- Opening Delimiter -

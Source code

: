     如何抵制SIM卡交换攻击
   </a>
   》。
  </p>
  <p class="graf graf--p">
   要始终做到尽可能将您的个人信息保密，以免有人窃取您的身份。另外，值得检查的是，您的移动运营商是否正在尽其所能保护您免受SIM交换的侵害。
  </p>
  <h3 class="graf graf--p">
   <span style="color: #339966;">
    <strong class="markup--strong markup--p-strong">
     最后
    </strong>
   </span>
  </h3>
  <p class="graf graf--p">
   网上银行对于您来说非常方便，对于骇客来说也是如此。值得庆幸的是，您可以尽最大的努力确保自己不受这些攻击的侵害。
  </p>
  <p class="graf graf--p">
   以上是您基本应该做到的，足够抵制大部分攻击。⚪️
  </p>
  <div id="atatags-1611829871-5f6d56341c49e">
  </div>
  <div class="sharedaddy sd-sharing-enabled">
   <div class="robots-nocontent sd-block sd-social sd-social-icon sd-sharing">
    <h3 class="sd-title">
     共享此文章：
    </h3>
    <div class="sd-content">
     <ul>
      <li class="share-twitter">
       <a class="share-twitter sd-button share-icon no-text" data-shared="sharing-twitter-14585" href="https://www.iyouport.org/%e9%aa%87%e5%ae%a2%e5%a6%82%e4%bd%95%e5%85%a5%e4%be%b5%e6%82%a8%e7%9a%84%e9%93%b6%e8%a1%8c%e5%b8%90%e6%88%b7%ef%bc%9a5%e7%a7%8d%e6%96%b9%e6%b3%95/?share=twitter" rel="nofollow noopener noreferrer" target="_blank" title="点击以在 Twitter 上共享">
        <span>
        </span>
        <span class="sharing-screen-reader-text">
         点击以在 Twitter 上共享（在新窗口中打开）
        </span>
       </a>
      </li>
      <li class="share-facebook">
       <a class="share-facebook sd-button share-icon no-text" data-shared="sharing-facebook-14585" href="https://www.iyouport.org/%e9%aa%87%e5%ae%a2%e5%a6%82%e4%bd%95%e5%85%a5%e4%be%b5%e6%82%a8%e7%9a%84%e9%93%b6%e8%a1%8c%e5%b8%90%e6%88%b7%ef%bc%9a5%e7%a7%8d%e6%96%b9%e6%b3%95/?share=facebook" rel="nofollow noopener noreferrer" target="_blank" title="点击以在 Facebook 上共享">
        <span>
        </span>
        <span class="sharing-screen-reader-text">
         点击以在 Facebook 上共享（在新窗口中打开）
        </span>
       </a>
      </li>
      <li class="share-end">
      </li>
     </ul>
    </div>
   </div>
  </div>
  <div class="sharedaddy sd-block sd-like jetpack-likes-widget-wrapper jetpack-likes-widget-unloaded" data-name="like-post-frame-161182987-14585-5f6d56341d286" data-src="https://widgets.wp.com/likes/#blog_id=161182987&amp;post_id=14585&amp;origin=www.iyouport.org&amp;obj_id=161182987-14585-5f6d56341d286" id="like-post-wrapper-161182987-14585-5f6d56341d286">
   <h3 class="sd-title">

- Closing Delimiter -
- Opening Delimiter -

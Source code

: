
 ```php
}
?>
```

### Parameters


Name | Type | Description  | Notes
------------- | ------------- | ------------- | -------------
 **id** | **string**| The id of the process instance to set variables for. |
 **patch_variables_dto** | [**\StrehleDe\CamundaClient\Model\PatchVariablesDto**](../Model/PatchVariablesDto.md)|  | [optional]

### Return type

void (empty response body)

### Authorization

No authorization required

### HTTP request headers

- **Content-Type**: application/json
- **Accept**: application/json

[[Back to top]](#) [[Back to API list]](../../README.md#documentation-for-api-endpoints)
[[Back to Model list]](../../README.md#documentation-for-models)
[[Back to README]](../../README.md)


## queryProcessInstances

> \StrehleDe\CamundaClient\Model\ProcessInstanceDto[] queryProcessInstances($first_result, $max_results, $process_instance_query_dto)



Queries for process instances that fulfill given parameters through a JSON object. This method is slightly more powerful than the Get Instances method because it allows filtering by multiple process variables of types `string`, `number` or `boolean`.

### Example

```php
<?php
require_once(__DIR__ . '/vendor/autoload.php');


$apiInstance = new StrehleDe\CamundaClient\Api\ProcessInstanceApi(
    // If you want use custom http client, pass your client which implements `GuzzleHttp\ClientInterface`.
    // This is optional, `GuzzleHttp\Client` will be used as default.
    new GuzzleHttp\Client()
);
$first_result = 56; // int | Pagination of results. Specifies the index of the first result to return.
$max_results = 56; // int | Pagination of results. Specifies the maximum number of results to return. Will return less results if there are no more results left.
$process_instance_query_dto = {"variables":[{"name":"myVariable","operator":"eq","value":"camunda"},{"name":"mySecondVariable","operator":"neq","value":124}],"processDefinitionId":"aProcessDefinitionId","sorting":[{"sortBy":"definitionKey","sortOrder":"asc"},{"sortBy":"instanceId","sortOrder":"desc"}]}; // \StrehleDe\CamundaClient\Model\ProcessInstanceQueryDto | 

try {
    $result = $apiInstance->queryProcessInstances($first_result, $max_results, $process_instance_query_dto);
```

- Closing Delimiter -

> TASK GOAL: If a line in the entries above contains "number", report it.

> RESPONSE AREA:
Queries for process instances that fulfill given parameters through a JSON object. This method is slightly more powerful than the Get Instances method because it allows filtering by multiple process variables of types `string`, `number` or `boolean`.
$max_results = 56; // int | Pagination of results. Specifies the maximum number of results to return. Will return less results if there are no more results left.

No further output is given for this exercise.